Ian Mortimer: Thanks, Dina. I’ll do, Chris, why don’t I do the XEN 1120 question first, and then maybe I can start on the seizure freedom question and then please provide your perspective as well. So on XEN 1120, so yes, really great progress. I’m overall incredibly pleased with the progress that we’ve been making on our discovery portfolio. Maybe just think about it, we’re in the last couple of months, Neurocrine filed this DTA for 355, which is a molecule that we synthesized that’s this Nav 1.6, 1.2 inhibitor. We have filed a CTA in first in human for XEN 1120. And in the next couple of months, we’ll be in the clinic with a Nav 1.7. We finished the GLP in life for that. So 3 INDs in a pretty short period of time for the early stage portfolio.

So I think it’s really exciting times. The first in human for XEN 1120 to answer your specific question will be a traditional healthy volunteer study where we’re going to want to see a number of things. We’re going to look at obviously the pharmacokinetic profile as well as the adverse event profile at a variety of different dose levels. And then as we think about future development, what we said in our prepared remarks is, we’d like to take this molecule into a proof-of-concept study in pain. We think there’s good clinical validation and rationale to go into pain. And I think that would really broaden out the applicability for the mechanism. And so that’s the current plans for XEN 1120. On your question on the epilepsy program in terms of seizure freedom, when we think about seizure freedom, I’ll just make kind of some global comments because I think it’s important to set context.

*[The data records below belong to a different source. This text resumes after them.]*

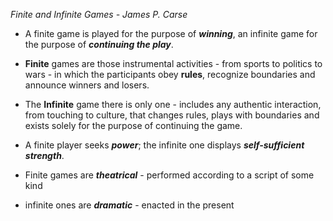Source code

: *Finite and Infinite Games - James P.  Carse*

- A finite game is played for the purpose of ***winning***, an infinite game for the purpose of ***continuing the play***.

- **Finite** games are those instrumental activities - from sports to politics to wars - in which the participants obey **rules**, recognize boundaries and announce winners and losers.
- The **Infinite** game there is only one - includes any authentic interaction, from touching to culture, that changes rules, plays with boundaries and exists solely for the purpose of continuing the game.
- A finite player seeks ***power***; the infinite one displays ***self-sufficient strength***.

- Finite games are ***theatrical*** - performed according to a script of some kind
- infinite ones are ***dramatic*** - enacted in the present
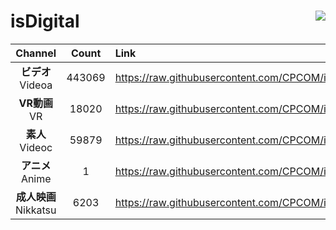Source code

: # isDigital <img align="right" src="https://img.shields.io/github/last-commit/CPCOM/isDigital"/>  
  
| Channel | Count | Link |  
| :-----: | :---: | :--- |  
|**ビデオ**<br />Videoa | 443069 | https://raw.githubusercontent.com/CPCOM/isDigital/main/Videoa.txt |  
|**VR動画**<br />VR | 18020 | https://raw.githubusercontent.com/CPCOM/isDigital/main/VR.txt |  
|**素人**<br />Videoc | 59879 | https://raw.githubusercontent.com/CPCOM/isDigital/main/Videoc.txt |  
|**アニメ**<br />Anime | 1 | https://raw.githubusercontent.com/CPCOM/isDigital/main/Anime.txt |  
|**成人映画**<br />Nikkatsu | 6203 | https://raw.githubusercontent.com/CPCOM/isDigital/main/Nikkatsu.txt |  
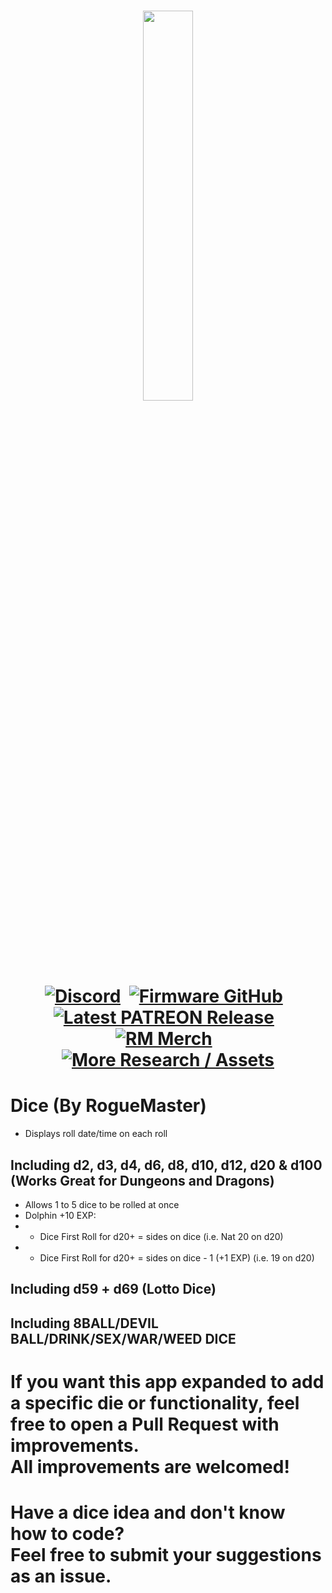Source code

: <h1 align="center"><a href='https://rogue-master.net'><img src="https://rogue-master.net/img/rmlogo.png" width="40%"></a>
<br><a href='https://discord.gg/gF2bBUzAFe' target='_blank'><img src='https://rogue-master.net/img/Discord.png' alt='Discord' title='Discord'></a>
&nbsp;<a href='https://github.com/RogueMaster/flipperzero-firmware-wPlugins/releases/latest' target='_blank'><img src='https://rogue-master.net/img/Github.png' alt='Firmware GitHub' title='Firmware GitHub'></a>
&nbsp;<a href='https://www.patreon.com/RogueMaster?filters[tag]=Latest%20Release' target='_blank'><img src='https://rogue-master.net/img/Patreon.png' alt='Latest PATREON Release' title='Latest PATREON Release'></a>
&nbsp;<a href='https://shop.rogue-master.net/' target='_blank'><img src='https://rogue-master.net/img/Merch.png' alt='RM Merch'' title='RM Merch'></a>
&nbsp;<a href='https://github.com/RogueMaster/awesome-flipperzero-withModules' target='_blank'><img src='https://rogue-master.net/img/Resources.png' alt='More Research / Assets' title='More Research / Assets'></a></h1>

# Dice (By RogueMaster)
- Displays roll date/time on each roll
## Including d2, d3, d4, d6, d8, d10, d12, d20 & d100 (Works Great for Dungeons and Dragons)
- Allows 1 to 5 dice to be rolled at once
- Dolphin +10 EXP:
- - Dice First Roll for d20+ = sides on dice (i.e. Nat 20 on d20)
- - Dice First Roll for d20+ = sides on dice - 1 (+1 EXP) (i.e. 19 on d20)
## Including d59 + d69 (Lotto Dice)
## Including 8BALL/DEVIL BALL/DRINK/SEX/WAR/WEED DICE

# If you want this app expanded to add a specific die or functionality, feel free to open a Pull Request with improvements. <br>All improvements are welcomed!

# Have a dice idea and don't know how to code?<br>Feel free to submit your suggestions as an issue.
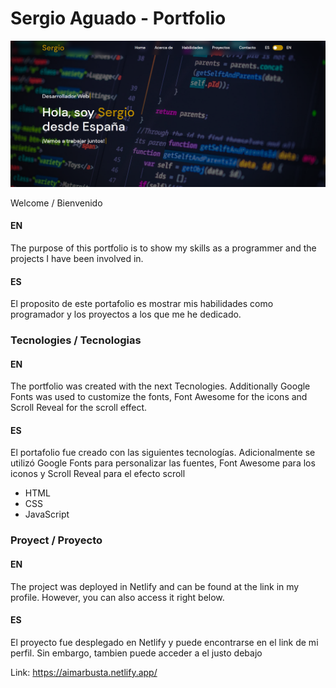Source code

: # Sergio Aguado - Portfolio

![portfolio-img](https://github.com/McFrostyS/portfolio/blob/main/img/portfolio.png)

Welcome / Bienvenido

#### EN
The purpose of this portfolio is to show my skills as a programmer and the projects I have been involved in. 

#### ES
El proposito de este portafolio es mostrar mis habilidades como programador y los proyectos a los que me he dedicado. 


### Tecnologies / Tecnologias

#### EN
The portfolio was created with the next Tecnologies. Additionally Google Fonts was used to customize the fonts, Font Awesome for the icons and Scroll Reveal for the scroll effect.

#### ES
El portafolio fue creado con las siguientes tecnologías. Adicionalmente se utilizó Google Fonts para personalizar las fuentes, Font Awesome para los iconos y Scroll Reveal para el efecto scroll

- HTML
- CSS
- JavaScript

### Proyect / Proyecto

#### EN
The project was deployed in Netlify and can be found at the link in my profile. However, you can also access it right below.

#### ES
El proyecto fue desplegado en Netlify y puede encontrarse en el link de mi perfil. Sin embargo, tambien puede acceder a el justo debajo

Link: https://aimarbusta.netlify.app/
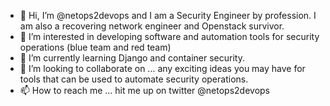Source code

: - 👋 Hi, I’m @netops2devops and I am a Security Engineer by profession. I am also a recovering network engineer and Openstack survivor. 
- 👀 I’m interested in developing software and automation tools for security operations (blue team and red team)
- 🌱 I’m currently learning Django and container security. 
- 💞️ I’m looking to collaborate on ... any exciting ideas you may have for tools that can be used to automate security operations.
- 📫 How to reach me ... hit me up on twitter @netops2devops

<!---
netops2devops/netops2devops is a ✨ special ✨ repository because its `README.md` (this file) appears on your GitHub profile.
You can click the Preview link to take a look at your changes.
--->
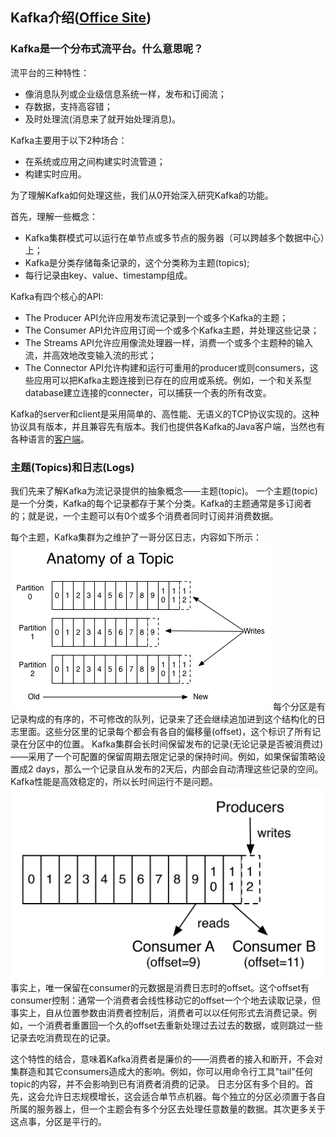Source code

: ## Kafka介绍(<a href="http://kafka.apache.org/" target="_blank">Office Site</a>)

### Kafka是一个分布式流平台。什么意思呢？
流平台的三种特性：
* 像消息队列或企业级信息系统一样，发布和订阅流；
* 存数据，支持高容错；
* 及时处理流(消息来了就开始处理消息)。

Kafka主要用于以下2种场合：
* 在系统或应用之间构建实时流管道；
* 构建实时应用。

为了理解Kafka如何处理这些，我们从0开始深入研究Kafka的功能。

首先，理解一些概念：
* Kafka集群模式可以运行在单节点或多节点的服务器（可以跨越多个数据中心）上；
* Kafka是分类存储每条记录的，这个分类称为主题(topics);
* 每行记录由key、value、timestamp组成。

Kafka有四个核心的API:
* The Producer API允许应用发布流记录到一个或多个Kafka的主题；
* The Consumer API允许应用订阅一个或多个Kafka主题，并处理这些记录；
* The Streams API允许应用像流处理器一样，消费一个或多个主题种的输入流，并高效地改变输入流的形式；
* The Connector API允许构建和运行可重用的producer或则consumers，这些应用可以把Kafka主题连接到已存在的应用或系统。例如，一个和关系型database建立连接的connecter，可以捕获一个表的所有改变。

Kafka的server和client是采用简单的、高性能、无语义的TCP协议实现的。这种协议具有版本，并且兼容先有版本。我们也提供各Kafka的Java客户端，当然也有各种语言的<a href="https://cwiki.apache.org/confluence/display/KAFKA/Clients">客户端</a>。

### 主题(Topics)和日志(Logs)
我们先来了解Kafka为流记录提供的抽象概念——主题(topic)。
一个主题(topic)是一个分类，Kafka的每个记录都存于某个分类。Kafka的主题通常是多订阅者的；就是说，一个主题可以有0个或多个消费者同时订阅并消费数据。

每个主题，Kafka集群为之维护了一哥分区日志，内容如下所示：
<img src="./assets/log_anatomy.png"></img>
每个分区是有记录构成的有序的，不可修改的队列，记录来了还会继续追加进到这个结构化的日志里面。这些分区里的记录每个都会有各自的偏移量(offset)，这个标识了所有记录在分区中的位置。
Kafka集群会长时间保留发布的记录(无论记录是否被消费过)——采用了一个可配置的保留周期去限定记录的保持时间。例如，如果保留策略设置成2 days，那么一个记录自从发布的2天后，内部会自动清理这些记录的空间。Kafka性能是高效稳定的，所以长时间运行不是问题。
<img src="./assets/log_consumer.png"></img>
事实上，唯一保留在consumer的元数据是消费日志时的offset。这个offset有consumer控制：通常一个消费者会线性移动它的offset一个个地去读取记录，但事实上，自从位置参数由消费者控制后，消费者可以以任何形式去消费记录。例如，一个消费者重置回一个久的offset去重新处理过去过去的数据，或则跳过一些记录去吃消费现在的记录。

这个特性的结合，意味着Kafka消费者是廉价的——消费者的接入和断开，不会对集群造和其它consumers造成大的影响。例如，你可以用命令行工具"tail"任何topic的内容，并不会影响到已有消费者消费的记录。
日志分区有多个目的。首先，这会允许日志规模增长，这会适合单节点机器。每个独立的分区必须置于各自所属的服务器上，但一个主题会有多个分区去处理任意数量的数据。其次更多关于这点事，分区是平行的。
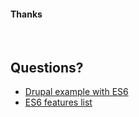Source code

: ####  Thanks
<br>

## Questions?

* [Drupal example with ES6](https://github.com/danielbeeke/drupal-javascript-behaviors-drupal)
* [ES6 features list](http://es6-features.org/)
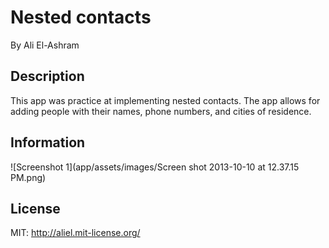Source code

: # Nested contacts

By Ali El-Ashram

## Description

This app was practice at implementing nested contacts. The app allows for adding people with their names, phone numbers, and cities of residence.

## Information

![Screenshot 1](app/assets/images/Screen shot 2013-10-10 at 12.37.15 PM.png)

## License

MIT: http://aliel.mit-license.org/
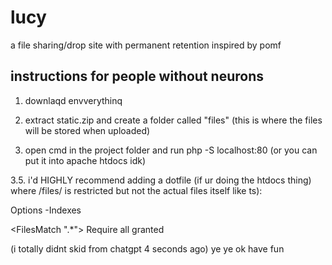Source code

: # lucy
a file sharing/drop site with permanent retention inspired by pomf

## instructions for people without neurons
1. downlaqd envverythinq

2. extract static.zip and create a folder called "files" (this is where the files will be stored when uploaded)

3. open cmd in the project folder and run php -S localhost:80 (or you can put it into apache htdocs idk)

3.5. i'd HIGHLY recommend adding a dotfile (if ur doing the htdocs thing) where /files/ is restricted but not the actual files itself like ts):

Options -Indexes

<FilesMatch ".*">
    Require all granted
</FilesMatch>

(i totally didnt skid from chatgpt 4 seconds ago)
ye ye ok have fun
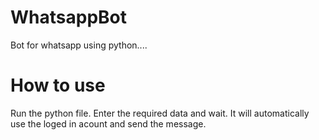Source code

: # WhatsappBot
Bot for whatsapp using python....

# How to use
Run the python file.
Enter the required data and wait.
It will automatically use the loged in acount and send the message.
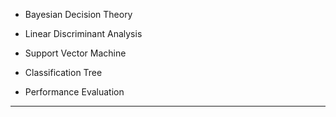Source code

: 
+ Bayesian Decision Theory
+ Linear Discriminant Analysis
+ Support Vector Machine
+ Classification Tree

+ Performance Evaluation



---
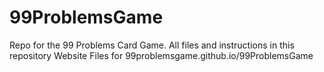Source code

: # 99ProblemsGame
Repo for the 99 Problems Card Game. All files and instructions in this repository
Website Files for 99problemsgame.github.io/99ProblemsGame
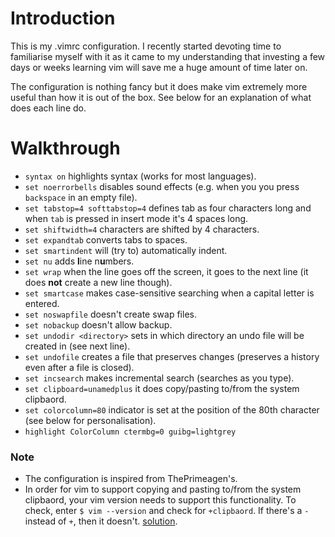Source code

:# Introduction
This is my .vimrc configuration. I recently started devoting time to familiarise myself with it as it came to my understanding that investing a few days or weeks learning vim will save me a huge amount of time later on.

The configuration is nothing fancy but it does make vim extremely more useful than how it is out of the box. See below for an explanation of what does each line do.

# Walkthrough
- `syntax on` highlights syntax (works for most languages).
- `set noerrorbells` disables sound effects (e.g. when you you press `backspace` in an empty file).
- `set tabstop=4 softtabstop=4` defines tab as four characters long and when `tab` is pressed in insert mode it's 4 spaces long.
- `set shiftwidth=4` characters are shifted by 4 characters.
- `set expandtab` converts tabs to spaces.
- `set smartindent` will (try to) automatically indent.
- `set nu` adds **l**ine n**u**mbers.
- `set wrap` when the line goes off the screen, it goes to the next line (it does **not** create a new line though).
- `set smartcase` makes case-sensitive searching when a capital letter is entered.
- `set noswapfile` doesn't create swap files.
- `set nobackup` doesn't allow backup.
- `set undodir <directory>` sets in which directory an undo file will be created in (see next line).
- `set undofile` creates a file that preserves changes (preserves a history even after a file is closed).
- `set incsearch` makes incremental search (searches as you type).
- `set clipboard=unamedplus` it does copy/pasting to/from the system clipbaord.
- `set colorcolumn=80` indicator is set at the position of the 80th character (see below for personalisation).
- `highlight ColorColumn ctermbg=0 guibg=lightgrey`

### Note
- The configuration is inspired from ThePrimeagen's.
- In order for vim to support copying and pasting to/from the system clipbaord, your vim version needs to support this functionality. To check, enter `$ vim --version` and check for `+clipbaord`. If there's a `-` instead of `+`, then it doesn't. [solution](https://stackoverflow.com/questions/3961859/how-to-copy-to-clipboard-in-vim/65742440#65742440).
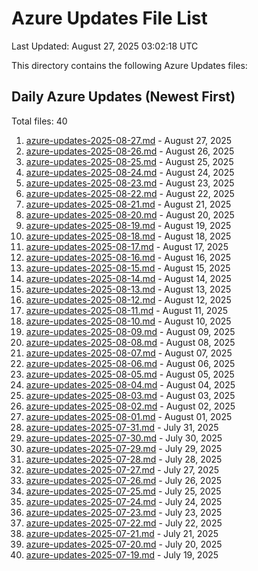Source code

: # Azure Updates File List

Last Updated: August 27, 2025 03:02:18 UTC

This directory contains the following Azure Updates files:

## Daily Azure Updates (Newest First)

Total files: 40

1. [azure-updates-2025-08-27.md](./azure-updates-2025-08-27.md) - August 27, 2025
2. [azure-updates-2025-08-26.md](./azure-updates-2025-08-26.md) - August 26, 2025
3. [azure-updates-2025-08-25.md](./azure-updates-2025-08-25.md) - August 25, 2025
4. [azure-updates-2025-08-24.md](./azure-updates-2025-08-24.md) - August 24, 2025
5. [azure-updates-2025-08-23.md](./azure-updates-2025-08-23.md) - August 23, 2025
6. [azure-updates-2025-08-22.md](./azure-updates-2025-08-22.md) - August 22, 2025
7. [azure-updates-2025-08-21.md](./azure-updates-2025-08-21.md) - August 21, 2025
8. [azure-updates-2025-08-20.md](./azure-updates-2025-08-20.md) - August 20, 2025
9. [azure-updates-2025-08-19.md](./azure-updates-2025-08-19.md) - August 19, 2025
10. [azure-updates-2025-08-18.md](./azure-updates-2025-08-18.md) - August 18, 2025
11. [azure-updates-2025-08-17.md](./azure-updates-2025-08-17.md) - August 17, 2025
12. [azure-updates-2025-08-16.md](./azure-updates-2025-08-16.md) - August 16, 2025
13. [azure-updates-2025-08-15.md](./azure-updates-2025-08-15.md) - August 15, 2025
14. [azure-updates-2025-08-14.md](./azure-updates-2025-08-14.md) - August 14, 2025
15. [azure-updates-2025-08-13.md](./azure-updates-2025-08-13.md) - August 13, 2025
16. [azure-updates-2025-08-12.md](./azure-updates-2025-08-12.md) - August 12, 2025
17. [azure-updates-2025-08-11.md](./azure-updates-2025-08-11.md) - August 11, 2025
18. [azure-updates-2025-08-10.md](./azure-updates-2025-08-10.md) - August 10, 2025
19. [azure-updates-2025-08-09.md](./azure-updates-2025-08-09.md) - August 09, 2025
20. [azure-updates-2025-08-08.md](./azure-updates-2025-08-08.md) - August 08, 2025
21. [azure-updates-2025-08-07.md](./azure-updates-2025-08-07.md) - August 07, 2025
22. [azure-updates-2025-08-06.md](./azure-updates-2025-08-06.md) - August 06, 2025
23. [azure-updates-2025-08-05.md](./azure-updates-2025-08-05.md) - August 05, 2025
24. [azure-updates-2025-08-04.md](./azure-updates-2025-08-04.md) - August 04, 2025
25. [azure-updates-2025-08-03.md](./azure-updates-2025-08-03.md) - August 03, 2025
26. [azure-updates-2025-08-02.md](./azure-updates-2025-08-02.md) - August 02, 2025
27. [azure-updates-2025-08-01.md](./azure-updates-2025-08-01.md) - August 01, 2025
28. [azure-updates-2025-07-31.md](./azure-updates-2025-07-31.md) - July 31, 2025
29. [azure-updates-2025-07-30.md](./azure-updates-2025-07-30.md) - July 30, 2025
30. [azure-updates-2025-07-29.md](./azure-updates-2025-07-29.md) - July 29, 2025
31. [azure-updates-2025-07-28.md](./azure-updates-2025-07-28.md) - July 28, 2025
32. [azure-updates-2025-07-27.md](./azure-updates-2025-07-27.md) - July 27, 2025
33. [azure-updates-2025-07-26.md](./azure-updates-2025-07-26.md) - July 26, 2025
34. [azure-updates-2025-07-25.md](./azure-updates-2025-07-25.md) - July 25, 2025
35. [azure-updates-2025-07-24.md](./azure-updates-2025-07-24.md) - July 24, 2025
36. [azure-updates-2025-07-23.md](./azure-updates-2025-07-23.md) - July 23, 2025
37. [azure-updates-2025-07-22.md](./azure-updates-2025-07-22.md) - July 22, 2025
38. [azure-updates-2025-07-21.md](./azure-updates-2025-07-21.md) - July 21, 2025
39. [azure-updates-2025-07-20.md](./azure-updates-2025-07-20.md) - July 20, 2025
40. [azure-updates-2025-07-19.md](./azure-updates-2025-07-19.md) - July 19, 2025
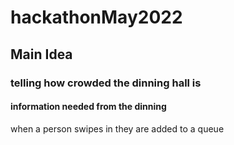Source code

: # hackathonMay2022

## Main Idea

### telling how crowded the dinning hall is

#### information needed from the dinning 

when a person swipes in they are added to a queue 
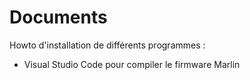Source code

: # Documents
 Howto d'installation de différents programmes :
 - Visual Studio Code pour compiler le firmware Marlin
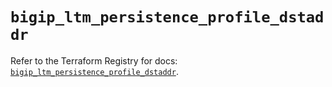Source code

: # `bigip_ltm_persistence_profile_dstaddr`

Refer to the Terraform Registry for docs: [`bigip_ltm_persistence_profile_dstaddr`](https://registry.terraform.io/providers/f5networks/bigip/1.24.1/docs/resources/ltm_persistence_profile_dstaddr).

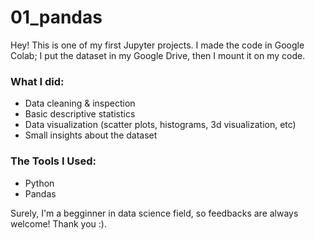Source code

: # 01_pandas

Hey! This is one of my first Jupyter projects. I made the code in Google Colab; I put the dataset in my Google Drive, then I mount it on my code.

### What I did:
- Data cleaning & inspection
- Basic descriptive statistics
- Data visualization (scatter plots, histograms, 3d visualization, etc)
- Small insights about the dataset

### The Tools I Used:
- Python 
- Pandas

Surely, I'm a begginner in data science field, so feedbacks are always welcome! Thank you :).

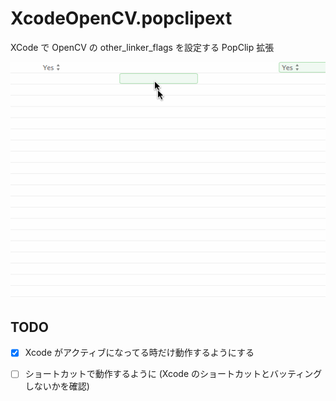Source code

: # XcodeOpenCV.popclipext

XCode で OpenCV の other_linker_flags を設定する PopClip 拡張

![XcodeOpenCV.gif](XcodeOpenCV.gif)


## TODO

- [x] Xcode がアクティブになってる時だけ動作するようにする
- [ ] ショートカットで動作するように (Xcode のショートカットとバッティングしないかを確認)

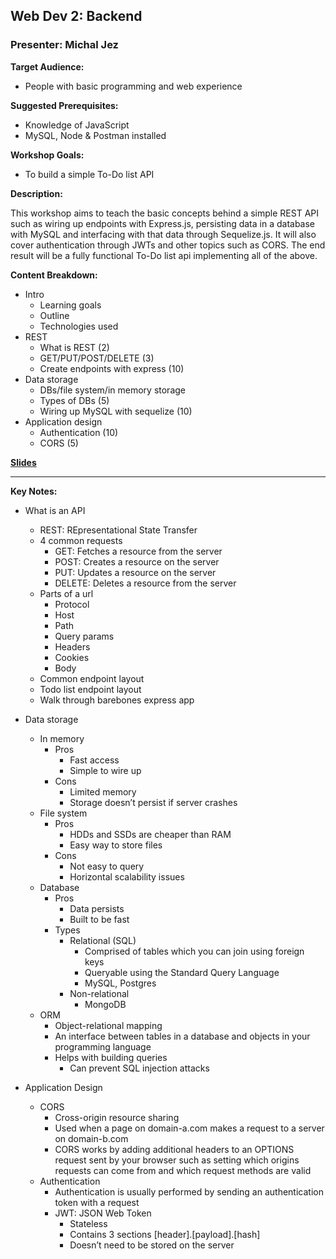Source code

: ## Web Dev 2: Backend
### Presenter: Michal Jez

**Target Audience:** 
- People with basic programming and web experience

**Suggested Prerequisites:** 
- Knowledge of JavaScript
- MySQL, Node & Postman installed

**Workshop Goals:**

- To build a simple To-Do list API

**Description:**

This workshop aims to teach the basic concepts behind a simple REST API such as wiring up endpoints with Express.js, persisting data in a database with MySQL and interfacing with that data through Sequelize.js. It will also cover authentication through JWTs and other topics such as CORS. The end result will be a fully functional To-Do list api implementing all of the above.

**Content Breakdown:**

- Intro
    - Learning goals
    - Outline
    - Technologies used
- REST
    - What is REST (2)
    - GET/PUT/POST/DELETE (3)
    - Create endpoints with express (10)
- Data storage
    - DBs/file system/in memory storage
    - Types of DBs (5)
    - Wiring up MySQL with sequelize (10)
- Application design
    - Authentication (10)
    - CORS (5)

**[Slides](https://docs.google.com/presentation/d/1oZ3Bo68pcz8M7gjnVHfCEn5CRYhxyAtFYzg3hAbD1y4/edit?usp=sharing)**

---

**Key Notes:**
* What is an API
    * REST: REpresentational State Transfer
    * 4 common requests
        * GET: Fetches a resource from the server
        * POST: Creates a resource on the server
        * PUT: Updates a resource on the server
        * DELETE: Deletes a resource from the server
    * Parts of a url
        * Protocol
        * Host
        * Path
        * Query params
        * Headers
        * Cookies
        * Body
    * Common endpoint layout
    * Todo list endpoint layout
    * Walk through barebones express app

* Data storage
    * In memory
        * Pros
            * Fast access
            * Simple to wire up
        * Cons
            * Limited memory
            * Storage doesn’t persist if server crashes
    * File system
        * Pros
            * HDDs and SSDs are cheaper than RAM
            * Easy way to store files
        * Cons
            * Not easy to query
            * Horizontal scalability issues
    * Database
        * Pros
            * Data persists
            * Built to be fast
        * Types
            * Relational (SQL)
                * Comprised of tables which you can join using foreign keys
                * Queryable using the Standard Query Language
                * MySQL, Postgres
            * Non-relational
                * MongoDB
    * ORM
        * Object-relational mapping
        * An interface between tables in a database and objects in your programming language
        * Helps with building queries
            * Can prevent SQL injection attacks

* Application Design
    * CORS
        * Cross-origin resource sharing
        * Used when a page on domain-a.com makes a request to a server on domain-b.com
        * CORS works by adding additional headers to an OPTIONS request sent by your browser such as setting which origins requests can come from and which request methods are valid
    * Authentication
        * Authentication is usually performed by sending an authentication token with a request
        * JWT: JSON Web Token
            * Stateless
            * Contains 3 sections [header].[payload].[hash]
            * Doesn’t need to be stored on the server
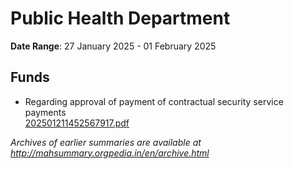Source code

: # Public Health Department

**Date Range**: 27 January 2025 - 01 February 2025


## Funds
- Regarding approval of payment of contractual security service payments\
  [202501211452567917.pdf](https://gr.maharashtra.gov.in/Site/Upload/Government%20Resolutions/English/202501211452567917.pdf)


*Archives of earlier summaries are available at http://mahsummary.orgpedia.in/en/archive.html*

And then, Chris can get into his perspective and some of the details is, I wouldn’t say there’s a standard definition for seizure freedom. But generally when we talk to clinicians, as they really think about the patients over a one-year period. So have they had any seizures over one year? So obviously that’s something that’s not tested in the double-blind portion of a clinical study because the double-blind portion, is eight weeks or 12 weeks depending on the study. And so you really are following those patients in open label extension and seeing how they’re doing over a longer period of time. And that’s what’s really important as we look at that kind of 100% reduction in seizure burden. And that’s why the open label data that we continue to generate, and we continue to present at medical congresses.

As a reminder, we started with a one year open label extension study for X-TOLE. We extended it to three and then five, and now it’s a seven-year study. So we have patients that have been on a [Z2] [ph] calendar for many, many years, and we can look at those seizure freedom rates which we’ve published, which we think are really impressive over time. But Chris, maybe just talk about that 100% of seizure reduction in the double-blind period.

Chris Kenney: Yes, sure. I mean, I think that, it’s worth emphasizing that the epileptologists, when they think of seizure freedom, they’re looking over a really long-time horizon, not eight weeks or 12 weeks. Specifically, the question was about whether seizure freedom is in the statistical hierarchy. It isn’t. We’re interested in the rapidity, the onset that we saw in X-TOLE. And so the week one time point is in the statistical hierarchy, but not seizure freedom. And where we’re really focusing on the seizure freedom is the data that we’re seeing over several years in the X-TOLE OLE and then, obviously, eventually in the Phase 3 open label as well. Thanks for the question.

Operator: Thank you. I will now turn the call back over to Sherry Aulin for closing remarks.

Sherry Aulin: Thanks, everyone, for joining us today on our call. I know there were a few of you that we didn’t manage to get to your questions during the allotted time, so we’ll reach out to you directly after this to connect. Operator will now end the call.

Operator: Ladies and gentlemen, that concludes today’s call. Thank you all for joining. You may now disconnect.